# Exercises

### Conceptual Questions

1. Explain the difference between parameter scaling, data scaling, and compute scaling.

2. Why do scaling laws often follow approximate power-law behavior?

3. What is compute-optimal training? Why can a smaller model trained on more data outperform a larger model trained on less data?

4. Explain the difference between training-time scaling and inference-time scaling.

5. Why is attention complexity quadratic in sequence length for standard transformers?

6. What are the main bottlenecks in large-scale AI systems?

7. Compare FP32, FP16, BF16, and INT8 computation. What tradeoffs exist between precision and efficiency?

8. Explain the purpose of:
   - quantization
   - pruning
   - distillation
   - gradient checkpointing

9. Why is memory movement often more expensive than arithmetic computation?

10. What is operator fusion? Why does it improve performance?

11. Explain the sim-to-real gap in robotics.

12. Compare imitation learning and reinforcement learning.

13. Why are world models important for embodied agents?

14. What are affordances?

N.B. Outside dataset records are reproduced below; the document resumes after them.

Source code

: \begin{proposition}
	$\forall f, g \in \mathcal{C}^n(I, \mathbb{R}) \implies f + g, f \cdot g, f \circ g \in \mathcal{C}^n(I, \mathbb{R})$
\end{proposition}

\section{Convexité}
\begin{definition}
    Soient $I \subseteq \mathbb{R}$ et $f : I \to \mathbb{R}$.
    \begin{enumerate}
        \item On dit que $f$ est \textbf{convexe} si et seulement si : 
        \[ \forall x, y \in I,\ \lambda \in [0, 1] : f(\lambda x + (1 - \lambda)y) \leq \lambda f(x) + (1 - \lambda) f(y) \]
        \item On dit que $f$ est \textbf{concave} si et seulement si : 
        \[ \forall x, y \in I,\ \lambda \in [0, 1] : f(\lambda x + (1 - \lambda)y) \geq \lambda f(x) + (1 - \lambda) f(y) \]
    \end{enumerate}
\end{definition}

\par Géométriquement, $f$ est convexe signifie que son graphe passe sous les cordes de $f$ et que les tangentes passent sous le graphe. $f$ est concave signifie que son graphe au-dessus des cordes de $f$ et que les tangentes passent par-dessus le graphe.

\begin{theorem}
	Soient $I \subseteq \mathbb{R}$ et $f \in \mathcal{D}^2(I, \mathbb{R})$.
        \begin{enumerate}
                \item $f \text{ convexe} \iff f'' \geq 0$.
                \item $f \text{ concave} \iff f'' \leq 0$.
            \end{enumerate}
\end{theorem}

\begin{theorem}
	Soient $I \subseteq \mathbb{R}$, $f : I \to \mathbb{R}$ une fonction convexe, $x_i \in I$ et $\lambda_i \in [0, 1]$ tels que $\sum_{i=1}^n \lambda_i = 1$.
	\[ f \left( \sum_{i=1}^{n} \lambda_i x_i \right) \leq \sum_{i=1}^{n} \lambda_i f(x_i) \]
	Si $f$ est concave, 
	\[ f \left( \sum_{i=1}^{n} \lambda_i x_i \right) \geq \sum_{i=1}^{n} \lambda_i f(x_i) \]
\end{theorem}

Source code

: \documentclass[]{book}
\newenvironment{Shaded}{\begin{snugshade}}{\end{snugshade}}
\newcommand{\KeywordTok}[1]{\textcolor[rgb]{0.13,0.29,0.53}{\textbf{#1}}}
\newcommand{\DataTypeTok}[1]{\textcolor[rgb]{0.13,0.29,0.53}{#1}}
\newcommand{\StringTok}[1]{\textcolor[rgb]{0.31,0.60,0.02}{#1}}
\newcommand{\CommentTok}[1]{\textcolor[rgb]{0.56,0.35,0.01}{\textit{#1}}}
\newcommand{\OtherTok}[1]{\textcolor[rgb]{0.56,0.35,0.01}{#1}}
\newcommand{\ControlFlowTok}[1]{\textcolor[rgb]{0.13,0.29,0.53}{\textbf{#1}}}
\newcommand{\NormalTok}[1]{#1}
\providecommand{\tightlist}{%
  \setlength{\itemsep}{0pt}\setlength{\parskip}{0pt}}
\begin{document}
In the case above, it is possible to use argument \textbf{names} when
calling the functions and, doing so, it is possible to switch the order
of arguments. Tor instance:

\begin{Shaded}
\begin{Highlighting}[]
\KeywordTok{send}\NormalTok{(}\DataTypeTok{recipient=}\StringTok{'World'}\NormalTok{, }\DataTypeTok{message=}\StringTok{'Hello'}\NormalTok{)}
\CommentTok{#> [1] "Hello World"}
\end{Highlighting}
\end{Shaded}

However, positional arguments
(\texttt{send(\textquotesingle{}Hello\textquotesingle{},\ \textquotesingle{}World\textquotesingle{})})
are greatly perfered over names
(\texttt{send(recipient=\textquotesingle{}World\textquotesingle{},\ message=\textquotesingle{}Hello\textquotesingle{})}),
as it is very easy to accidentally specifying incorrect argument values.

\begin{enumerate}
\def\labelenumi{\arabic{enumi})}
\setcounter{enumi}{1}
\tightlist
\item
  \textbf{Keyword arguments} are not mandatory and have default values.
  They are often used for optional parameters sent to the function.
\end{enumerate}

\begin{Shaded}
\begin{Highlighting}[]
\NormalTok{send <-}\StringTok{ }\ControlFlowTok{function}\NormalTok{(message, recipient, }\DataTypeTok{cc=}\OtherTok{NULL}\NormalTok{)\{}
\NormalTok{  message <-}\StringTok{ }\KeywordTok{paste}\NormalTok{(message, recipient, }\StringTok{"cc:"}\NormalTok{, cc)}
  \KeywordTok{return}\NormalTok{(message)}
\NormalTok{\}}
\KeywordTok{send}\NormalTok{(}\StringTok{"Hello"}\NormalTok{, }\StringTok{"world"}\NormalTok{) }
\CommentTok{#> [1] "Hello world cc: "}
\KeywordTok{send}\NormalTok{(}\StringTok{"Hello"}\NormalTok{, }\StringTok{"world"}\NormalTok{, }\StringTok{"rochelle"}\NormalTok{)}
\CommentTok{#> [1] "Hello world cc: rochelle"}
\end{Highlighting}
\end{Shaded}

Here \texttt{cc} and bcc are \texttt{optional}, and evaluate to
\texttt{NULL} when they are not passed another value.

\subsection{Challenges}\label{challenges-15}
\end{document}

Give three examples from robotics.

15. Why is uncertainty estimation critical in scientific deep learning?

16. Explain the difference between correlation and causation.

17. Why are distribution shifts dangerous in deployed systems?

18. What is catastrophic forgetting?

19. Why is interpretability difficult in large neural networks?

20. Explain why benchmark accuracy alone is insufficient for evaluating advanced AI systems.

---

### Mathematical Exercises

#### 1. Parameter Scaling

Suppose validation loss follows:

$$
L(N) = 1.5N^{-0.08} + 1.2
$$

where $N$ is the parameter count in billions.

1. Compute the loss for:
   - $N = 1$
   - $N = 10$
   - $N = 100$

2. What happens to the loss as $N \rightarrow \infty$?

---

#### 2. Compute Scaling

Suppose compute scales as:

$$
C \propto ND
$$

where:
- $N$ = parameters
- $D$ = training tokens

If compute budget doubles, describe three possible scaling strategies.

---

#### 3. Attention Complexity

A transformer processes sequences of length $T$.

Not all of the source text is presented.